→ **Work required**:
All of the records that follow need to be copied word for word, without the pictures.

[Records drawn from a dataset]
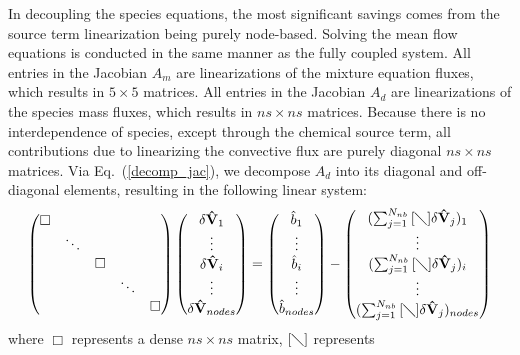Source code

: In decoupling the species equations, the most significant savings comes from the
source term linearization being purely node-based\cite{gnoffo-tp}.  Solving the
mean flow equations is conducted in the same manner as the fully coupled system.
All entries in the Jacobian $A_m$ are linearizations of the mixture equation
fluxes, which results in $5\times5$ matrices. All entries in the Jacobian $A_d$
are linearizations of the species mass fluxes, which results in $ns \times ns$
matrices.  Because there is no interdependence of species, except through the
chemical source term, all contributions due to linearizing the convective flux
are purely diagonal $ns \times ns$ matrices.  Via Eq.~(\ref{decomp_jac}), we
decompose $A_d$ into its diagonal and off-diagonal elements, resulting in the
following linear system:
\begin{equation} \label{dc_sys} \begin{pmatrix} \Box &
    & & & \\ & \ddots & & & \\ & & \Box \\ & & & \ddots & \\ & & & & \Box
  \end{pmatrix} \begin{pmatrix} \delta \mathbf{\hat{V}}_1 \\ \vdots \\ \delta
    \mathbf{\hat{V}}_i \\ \vdots \\ \delta \mathbf{\hat{V}}_{nodes}
  \end{pmatrix} = \begin{pmatrix} \hat{b}_1 \\ \vdots \\ \hat{b}_i \\ \vdots \\
    \hat{b}_{nodes} \end{pmatrix} - \begin{pmatrix}
    (\sum_{j=1}^{N_{nb}}{[\diagdown] \delta\mathbf{\hat{V}}_{j}})_1 \\ \vdots \\
    (\sum_{j=1}^{N_{nb}}{[\diagdown] \delta\mathbf{\hat{V}}_{j}})_i \\ \vdots \\
    (\sum_{j=1}^{N_{nb}}{[\diagdown] \delta\mathbf{\hat{V}}_{j}})_{nodes}
  \end{pmatrix} 
\end{equation} 
where $\Box$ represents a dense $ns \times ns$ matrix, $[\diagdown]$ represents
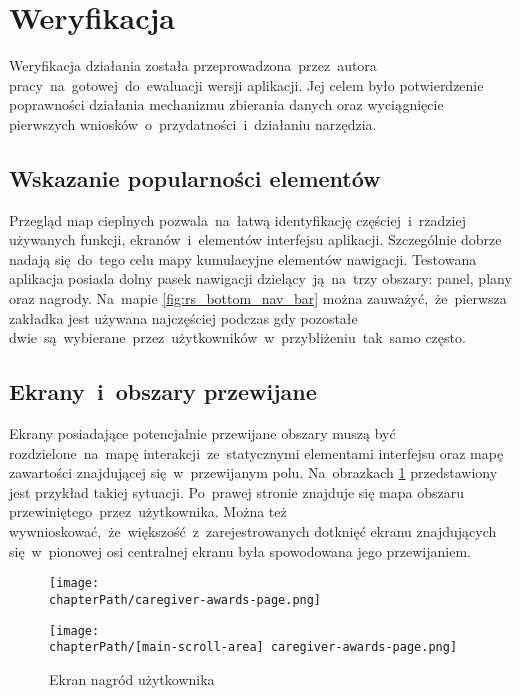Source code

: \section{Weryfikacja}
Weryfikacja działania została przeprowadzona~przez~autora pracy~na~gotowej~do~ewaluacji wersji aplikacji. Jej celem było potwierdzenie poprawności działania mechanizmu zbierania danych oraz wyciągnięcie pierwszych wniosków~o~przydatności~i~działaniu narzędzia.

\subsection{Wskazanie popularności elementów}
Przegląd map cieplnych pozwala~na~łatwą identyfikację częściej~i~rzadziej używanych funkcji, ekranów~i~elementów interfejsu aplikacji. Szczególnie dobrze nadają się~do~tego celu mapy kumulacyjne elementów nawigacji. Testowana aplikacja posiada dolny pasek nawigacji dzielący~ją~na~trzy obszary: panel, plany oraz nagrody. Na~mapie \ref{fig:rs_bottom_nav_bar} można zauważyć,~że~pierwsza zakładka jest używana najczęściej podczas gdy pozostałe dwie~są~wybierane~przez~użytkowników~w~przybliżeniu~tak~samo często.

\bigskip
{}

\subsection{Ekrany~i~obszary przewijane}
Ekrany posiadające potencjalnie przewijane obszary muszą być rozdzielone~na~mapę interakcji~ze~statycznymi elementami interfejsu oraz mapę zawartości znajdującej się~w~przewijanym polu. Na~obrazkach \ref{fig:rs_panel_parts} przedstawiony jest przykład takiej sytuacji. Po~prawej stronie znajduje się mapa obszaru przewiniętego~przez~użytkownika. Można też wywnioskować,~że~większość~z~zarejestrowanych dotknięć ekranu znajdujących się~w~pionowej osi centralnej ekranu była spowodowana jego przewijaniem. 

\bigskip
\begin{figure}[H]
\centering
\begin{minipage}{.35\textwidth}
	\centering
	\texttt{[image: \\chapterPath/caregiver-awards-page.png]}
\end{minipage}
\begin{minipage}{.33\textwidth}
	\centering
	\texttt{[image: \\chapterPath/[main-scroll-area] caregiver-awards-page.png]}
\end{minipage}
\bigskip
\caption{Ekran nagród użytkownika}
\label{fig:rs_panel_parts}
\end{figure}

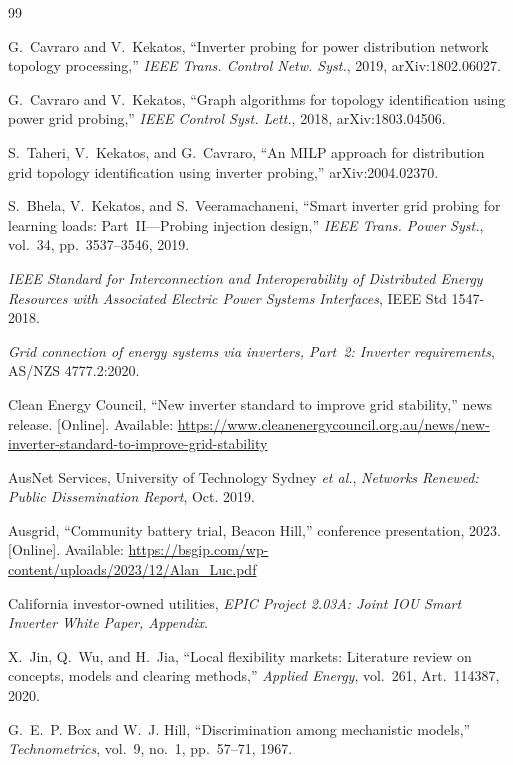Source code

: \documentclass[journal,onecolumn,11pt]{IEEEtran}
\begin{document}
\begin{thebibliography}{99}

G.~Cavraro and V.~Kekatos, ``Inverter probing for power distribution network topology processing,'' \emph{IEEE Trans. Control Netw. Syst.}, 2019, arXiv:1802.06027.

G.~Cavraro and V.~Kekatos, ``Graph algorithms for topology identification using power grid probing,'' \emph{IEEE Control Syst. Lett.}, 2018, arXiv:1803.04506.

S.~Taheri, V.~Kekatos, and G.~Cavraro, ``An MILP approach for distribution grid topology identification using inverter probing,'' arXiv:2004.02370.

S.~Bhela, V.~Kekatos, and S.~Veeramachaneni, ``Smart inverter grid probing for learning loads: Part~II---Probing injection design,'' \emph{IEEE Trans. Power Syst.}, vol.~34, pp.~3537--3546, 2019.

\emph{IEEE Standard for Interconnection and Interoperability of Distributed Energy Resources with Associated Electric Power Systems Interfaces}, IEEE Std 1547-2018.

\emph{Grid connection of energy systems via inverters, Part~2: Inverter requirements}, AS/NZS 4777.2:2020.

Clean Energy Council, ``New inverter standard to improve grid stability,'' news release. [Online]. Available: \url{https://www.cleanenergycouncil.org.au/news/new-inverter-standard-to-improve-grid-stability}

AusNet Services, University of Technology Sydney \emph{et al.}, \emph{Networks Renewed: Public Dissemination Report}, Oct. 2019.

Ausgrid, ``Community battery trial, Beacon Hill,'' conference presentation, 2023. [Online]. Available: \url{https://bsgip.com/wp-content/uploads/2023/12/Alan_Luc.pdf}

California investor-owned utilities, \emph{EPIC Project 2.03A: Joint IOU Smart Inverter White Paper, Appendix}.

X.~Jin, Q.~Wu, and H.~Jia, ``Local flexibility markets: Literature review on concepts, models and clearing methods,'' \emph{Applied Energy}, vol.~261, Art.~114387, 2020.

G.~E.~P. Box and W.~J. Hill, ``Discrimination among mechanistic models,'' \emph{Technometrics}, vol.~9, no.~1, pp.~57--71, 1967.


\end{thebibliography}
\end{document}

→ **Output for this task**:
Source code

: In decoupling the species equations, the most significant savings comes from the
source term linearization being purely node-based\cite{gnoffo-tp}.  Solving the
mean flow equations is conducted in the same manner as the fully coupled system.
All entries in the Jacobian $A_m$ are linearizations of the mixture equation
fluxes, which results in $5\times5$ matrices. All entries in the Jacobian $A_d$
are linearizations of the species mass fluxes, which results in $ns \times ns$
matrices.  Because there is no interdependence of species, except through the
chemical source term, all contributions due to linearizing the convective flux
are purely diagonal $ns \times ns$ matrices.  Via Eq.~(\ref{decomp_jac}), we
decompose $A_d$ into its diagonal and off-diagonal elements, resulting in the
following linear system:
\begin{equation} \label{dc_sys} \begin{pmatrix} \Box &
    & & & \\ & \ddots & & & \\ & & \Box \\ & & & \ddots & \\ & & & & \Box
  \end{pmatrix} \begin{pmatrix} \delta \mathbf{\hat{V}}_1 \\ \vdots \\ \delta
    \mathbf{\hat{V}}_i \\ \vdots \\ \delta \mathbf{\hat{V}}_{nodes}
  \end{pmatrix} = \begin{pmatrix} \hat{b}_1 \\ \vdots \\ \hat{b}_i \\ \vdots \\
    \hat{b}_{nodes} \end{pmatrix} - \begin{pmatrix}
    (\sum_{j=1}^{N_{nb}}{[\diagdown] \delta\mathbf{\hat{V}}_{j}})_1 \\ \vdots \\
    (\sum_{j=1}^{N_{nb}}{[\diagdown] \delta\mathbf{\hat{V}}_{j}})_i \\ \vdots \\
    (\sum_{j=1}^{N_{nb}}{[\diagdown] \delta\mathbf{\hat{V}}_{j}})_{nodes}
  \end{pmatrix} 
\end{equation} 
where $\Box$ represents a dense $ns \times ns$ matrix, $[\diagdown]$ represents
Source code

: \section{Weryfikacja}
Weryfikacja działania została przeprowadzona~przez~autora pracy~na~gotowej~do~ewaluacji wersji aplikacji. Jej celem było potwierdzenie poprawności działania mechanizmu zbierania danych oraz wyciągnięcie pierwszych wniosków~o~przydatności~i~działaniu narzędzia.

\subsection{Wskazanie popularności elementów}
Przegląd map cieplnych pozwala~na~łatwą identyfikację częściej~i~rzadziej używanych funkcji, ekranów~i~elementów interfejsu aplikacji. Szczególnie dobrze nadają się~do~tego celu mapy kumulacyjne elementów nawigacji. Testowana aplikacja posiada dolny pasek nawigacji dzielący~ją~na~trzy obszary: panel, plany oraz nagrody. Na~mapie \ref{fig:rs_bottom_nav_bar} można zauważyć,~że~pierwsza zakładka jest używana najczęściej podczas gdy pozostałe dwie~są~wybierane~przez~użytkowników~w~przybliżeniu~tak~samo często.

\bigskip
{}

\subsection{Ekrany~i~obszary przewijane}
Ekrany posiadające potencjalnie przewijane obszary muszą być rozdzielone~na~mapę interakcji~ze~statycznymi elementami interfejsu oraz mapę zawartości znajdującej się~w~przewijanym polu. Na~obrazkach \ref{fig:rs_panel_parts} przedstawiony jest przykład takiej sytuacji. Po~prawej stronie znajduje się mapa obszaru przewiniętego~przez~użytkownika. Można też wywnioskować,~że~większość~z~zarejestrowanych dotknięć ekranu znajdujących się~w~pionowej osi centralnej ekranu była spowodowana jego przewijaniem. 

\bigskip
\begin{figure}[H]
\centering
\begin{minipage}{.35\textwidth}
	\centering
	\texttt{[image: \\chapterPath/caregiver-awards-page.png]}
\end{minipage}
\begin{minipage}{.33\textwidth}
	\centering
	\texttt{[image: \\chapterPath/[main-scroll-area] caregiver-awards-page.png]}
\end{minipage}
\bigskip
\caption{Ekran nagród użytkownika}
\label{fig:rs_panel_parts}
\end{figure}

Source code

: \documentclass[journal,onecolumn,11pt]{IEEEtran}
\begin{document}
\begin{thebibliography}{99}

G.~Cavraro and V.~Kekatos, ``Inverter probing for power distribution network topology processing,'' \emph{IEEE Trans. Control Netw. Syst.}, 2019, arXiv:1802.06027.

G.~Cavraro and V.~Kekatos, ``Graph algorithms for topology identification using power grid probing,'' \emph{IEEE Control Syst. Lett.}, 2018, arXiv:1803.04506.

S.~Taheri, V.~Kekatos, and G.~Cavraro, ``An MILP approach for distribution grid topology identification using inverter probing,'' arXiv:2004.02370.

S.~Bhela, V.~Kekatos, and S.~Veeramachaneni, ``Smart inverter grid probing for learning loads: Part~II---Probing injection design,'' \emph{IEEE Trans. Power Syst.}, vol.~34, pp.~3537--3546, 2019.

\emph{IEEE Standard for Interconnection and Interoperability of Distributed Energy Resources with Associated Electric Power Systems Interfaces}, IEEE Std 1547-2018.

\emph{Grid connection of energy systems via inverters, Part~2: Inverter requirements}, AS/NZS 4777.2:2020.

Clean Energy Council, ``New inverter standard to improve grid stability,'' news release. [Online]. Available: \url{https://www.cleanenergycouncil.org.au/news/new-inverter-standard-to-improve-grid-stability}

AusNet Services, University of Technology Sydney \emph{et al.}, \emph{Networks Renewed: Public Dissemination Report}, Oct. 2019.

Ausgrid, ``Community battery trial, Beacon Hill,'' conference presentation, 2023. [Online]. Available: \url{https://bsgip.com/wp-content/uploads/2023/12/Alan_Luc.pdf}

California investor-owned utilities, \emph{EPIC Project 2.03A: Joint IOU Smart Inverter White Paper, Appendix}.

X.~Jin, Q.~Wu, and H.~Jia, ``Local flexibility markets: Literature review on concepts, models and clearing methods,'' \emph{Applied Energy}, vol.~261, Art.~114387, 2020.

G.~E.~P. Box and W.~J. Hill, ``Discrimination among mechanistic models,'' \emph{Technometrics}, vol.~9, no.~1, pp.~57--71, 1967.


\end{thebibliography}
\end{document}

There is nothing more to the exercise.